*** Block opens ***
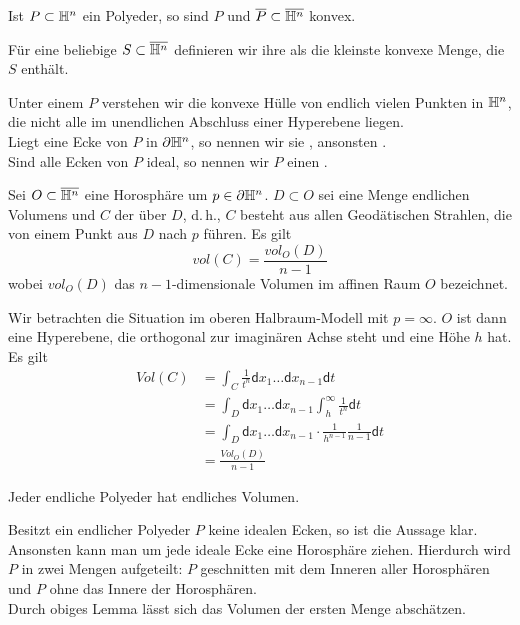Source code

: \documentclass{book}
\renewcommand{\d}{\textsf{d}}
\begin{document}
\Bem{}
Ist $P \subset \mathbb{H}^n$ ein Polyeder, so sind $P$ und $\overline{P}\subset \overline{\mathbb{H}^n}$ konvex.

\Def{}
Für eine beliebige $S \subset \overline{\mathbb{H}^n}$ definieren wir ihre  als die kleinste konvexe Menge, die $S$ enthält.

\Def{}
Unter einem  $P$ verstehen wir die konvexe Hülle von endlich vielen Punkten in $\mathbb{H}^n$, die nicht alle im unendlichen Abschluss einer Hyperebene liegen.\\
Liegt eine Ecke von $P$ in $\partial \mathbb{H}^n$, so nennen wir sie , ansonsten .\\
Sind alle Ecken von $P$ ideal, so nennen wir $P$ einen .

\Lem{}
Sei $O \subset \overline{\mathbb{H}^n}$ eine Horosphäre um $p \in \partial \mathbb{H}^n$. $D \subset O$ sei eine Menge endlichen Volumens und $C$ der  über $D$, d.\,h., $C$ besteht aus allen Geodätischen Strahlen, die von einem Punkt aus $D$ nach $p$ führen. Es gilt
\[ vol(C) = \frac{vol_O(D)}{n-1} \]
wobei $vol_O(D)$ das $n-1$-dimensionale Volumen im affinen Raum $O$ bezeichnet.
\begin{Beweis}{}
	Wir betrachten die Situation im oberen Halbraum-Modell mit $p = \infty$. $O$ ist dann eine Hyperebene, die orthogonal zur imaginären Achse steht und eine Höhe $h$ hat. Es gilt
	\begin{align*}
	Vol(C) &= \int_{C} \frac{1}{t^n} \d x_1 \ldots \d x_{n-1} \d t\\
	&= \int_{D}\d x_1 \ldots \d x_{n-1} \int_{h}^{\infty} \frac{1}{t^n} \d t\\
		&= \int_{D}\d x_1 \ldots \d x_{n-1} \cdot \frac{1}{h^{n-1}} \frac{1}{n-1} \d t\\
	&= \frac{Vol_O(D)}{n-1}
	\end{align*}
\end{Beweis}

\Prop{}
Jeder endliche Polyeder hat endliches Volumen.
\begin{Beweis}{}
	Besitzt ein endlicher Polyeder $P$ keine idealen Ecken, so ist die Aussage klar. Ansonsten kann man um jede ideale Ecke eine Horosphäre ziehen. Hierdurch wird $P$ in zwei Mengen aufgeteilt: $P$ geschnitten mit dem Inneren aller Horosphären und $P$ ohne das Innere der Horosphären.\\
	Durch obiges Lemma lässt sich das Volumen der ersten Menge abschätzen.
\end{Beweis}
\end{document}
*** Block closes ***
* **WHAT TO DO**: Report all lines in the records that include the string "infty".

* **FINISHED EXERCISE**:
	Wir betrachten die Situation im oberen Halbraum-Modell mit $p = \infty$. $O$ ist dann eine Hyperebene, die orthogonal zur imaginären Achse steht und eine Höhe $h$ hat. Es gilt
	&= \int_{D}\d x_1 \ldots \d x_{n-1} \int_{h}^{\infty} \frac{1}{t^n} \d t\\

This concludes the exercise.